Perhaps one of the most unique hikes in the area, the Lusk Cave Trail features a cave system that hikers are able to explore. However, bring a swimsuit or a change of clothes, as exploring the 100m cave system requires wading or swimming through the creek that flows through it. From the trailhead at Parent Beach, hikers can take the flatter Phillipe Lake Parkway (Trail 50) to Smith Beach, or opt for the steeper trail that follows the shoreline of Phillipe Lake to Smith Beach. From Smith Beach, take trail 50 until an intersection with Trail 54, which will lead you to the caves.

Pro tip: For the most successful cave-outing, bring a headlamp, a swimsuit, water shoes, a helmet (if possible), and a towel to dry off afterwards! If you want to make a day of it, pack a picnic to enjoy at Parent Beach on Lake Phillipe!

For more information, visit the NCC’s guide here: https://ncc-ccn.gc.ca/places/lusk-cave

5. LUSKVILLE FALLS TRAIL: Best waterfalls and star-gazing

Trail Details:

  • 4.0km loop (1.5-2.5hrs)
  • 303m elevation gain
  • Difficulty: moderate to challenging
  • Dogs are not allowed
  • Washrooms are available in the parking lot
  • Where to park: Luskville Falls Trail Parking Lot. Coordinates: 45.532755, -75.993848.

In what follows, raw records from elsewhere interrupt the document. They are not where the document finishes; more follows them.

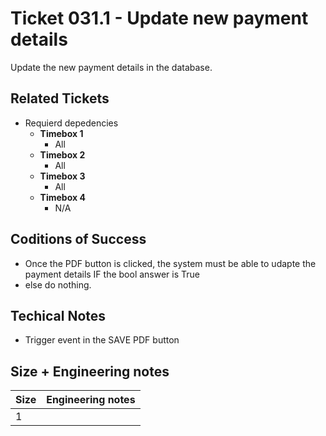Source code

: Ticket 031.1 - Update new payment details
=======================
Update the new payment details in the database.


Related Tickets
---------------

* Requierd depedencies
    * **Timebox 1**
        * All
    * **Timebox 2**
        * All
    * **Timebox 3**
        * All
    * **Timebox 4**
        * N/A 

Coditions of Success
---------------------
* Once the PDF button is clicked, the system must be able to udapte the payment details IF the bool answer is True
* else do nothing. 

Techical Notes
--------------
* Trigger event in the SAVE PDF button



Size + Engineering notes
----------------------
| Size | Engineering notes | 
| -------- | -------- |
| 1  |  | 
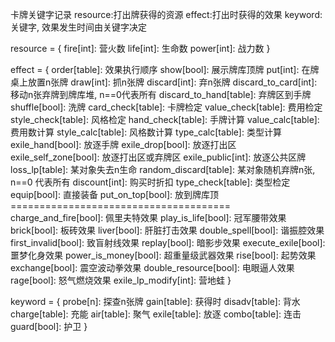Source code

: 卡牌关键字记录
resource:打出牌获得的资源
effect:打出时获得的效果
keyword:关键字, 效果发生时间由关键字决定

resource = {
    fire[int]: 营火数
    life[int]: 生命数
    power[int]: 战力数
}

effect = {
    order[table]: 效果执行顺序
    show[bool]: 展示牌库顶牌
    put[int]: 在牌桌上放置n张牌
    draw[int]: 抓n张牌
    discard[int]: 弃n张牌
    discard_to_card[int]: 移动n张弃牌到牌库堆, n==0代表所有
    discard_to_hand[table]: 弃牌区到手牌
    shuffle[bool]: 洗牌
    card_check[table]: 卡牌检定
    value_check[table]: 费用检定
    style_check[table]: 风格检定
    hand_check[table]: 手牌计算
    value_calc[table]: 费用数计算
    style_calc[table]: 风格数计算
    type_calc[table]: 类型计算
    exile_hand[bool]: 放逐手牌
    exile_drop[bool]: 放逐打出区
    exile_self_zone[bool]: 放逐打出区或弃牌区
    exile_public[int]: 放逐公共区牌
    loss_lp[table]: 某对象失去n生命
    random_discard[table]: 某对象随机弃牌n张, n==0 代表所有
    discount[int]: 购买时折扣
    type_check[table]: 类型检定
    equip[bool]: 直接装备
    put_on_top[bool]: 放到牌库顶
    ======================================
    charge_and_fire[bool]: 佩里夫特效果
    play_is_life[bool]: 冠军腰带效果
    brick[bool]: 板砖效果
    liver[bool]: 肝脏打击效果
    double_spell[bool]: 谐振腔效果
    first_invalid[bool]: 致盲射线效果
    replay[bool]: 暗影步效果
    execute_exile[bool]: 噩梦化身效果
    power_is_money[bool]: 超重量级武器效果
    rise[bool]: 起势效果
    exchange[bool]: 震空波动拳效果
    double_resource[bool]: 电眼逼人效果
    rage[bool]: 怒气燃烧效果
    exile_lp_modify[int]: 营地蛙
}

keyword = {
    probe[n]: 探查n张牌
    gain[table]: 获得时
    disadv[table]: 背水
    charge[table]: 充能
    air[table]: 聚气
    exile[table]: 放逐
    combo[table]: 连击
    guard[bool]: 护卫
}
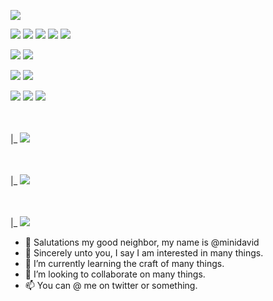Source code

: <img src="https://img.shields.io/badge/Gamedev-000000"></img>


<img src="https://img.shields.io/badge/Lua-000000?style=for-the-badge&logo=lua&logoColor=white"></img>
<img src="https://img.shields.io/badge/TIC-80-FFFFFF?style=for-the-badge&logo=tic80&logoColor=blue"></img>
<img src="https://img.shields.io/badge/Love2D-FFFFFF?style=for-the-badge&logo=love2d&logoColor=blue"></img>
<img src="https://img.shields.io/badge/PICO-8-FFFFFF?style=for-the-badge&logo=pico8&logoColor=red"></img>
<img src="https://img.shields.io/badge/Defold-FFFFFF?style=for-the-badge&logo=defold&logoColor=white"></img>

<img src ="https://img.shields.io/badge/C%23-000000?logo=c%23&logoColor=white&style=for-the-badge"></img>
<img src="https://img.shields.io/badge/Unity-FFFFFF?style=for-the-badge&logo=unity&logoColor=grey"></img>

<img src ="https://img.shields.io/badge/C%2B%2B-000000?logo=c%2B%2B&logoColor=white&style=for-the-badge"></img>
<img src="https://img.shields.io/badge/Unreal Engine-FFFFFF?style=for-the-badge&logo=unrealengine&logoColor=grey"></img>

<img src="https://img.shields.io/badge/C-000000?style=for-the-badge&logo=c&logoColor=white"></img>
<img src="https://img.shields.io/badge/SDL2-FFFFFF?style=for-the-badge&logo=sdl&logoColor=blue"></img>
<img src="https://img.shields.io/badge/Raylib-FFFFFF?style=for-the-badge&logo=raylib&logoColor=blue"></img>



<br><br>
|_      <img src="https://img.shields.io/badge/Dart-000000?style=for-the-badge&logo=dart&logoColor=black"></img>


<br><br>
|_      <img src="https://img.shields.io/badge/HTML5-000000?style=for-the-badge&logo=HTML5&logoColor=white"></img>


<br><br>
|_      <img src="https://img.shields.io/badge/C++-000000?style=for-the-badge&logo=HTML5&logoColor=black"></img>


- 👋 Salutations my good neighbor, my name is @minidavid
- 👀 Sincerely unto you, I say I am interested in many things.
- 🌱 I’m currently learning the craft of many things.
- 💞️ I’m looking to collaborate on many things.
- 📫 You can @ me on twitter or something.

<!---
minidavid/minidavid is a ✨ special ✨ repository because its `README.md` (this file) appears on your GitHub profile.
You can click the Preview link to take a look at your changes.
--->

If you’re looking for a more challenging hike with exceptional views throughout, this is the hike for you! As a 4km loop, this hike features 303m of elevation; when completed counter-clockwise, the hike features some of its most gorgeous views on the descent. As the name suggests, the trail passes several waterfalls, though in the drier months, their flow can be fairly low. The top of the hike is marked by a fire tower that was built in 1940; though closed to the public, it’s still a neat spot to take photos. Perhaps more striking, however, is Pontiac Lookout, which features a panoramic view of the Ottawa Valley.

Pro tip: On a clear summer evening, hike the first 500m of the trail to the lookout to catch the sunset, or pack a headlamp, some layers, and a blanket to watch the stars come out; this spot is a great place for some star-gazing!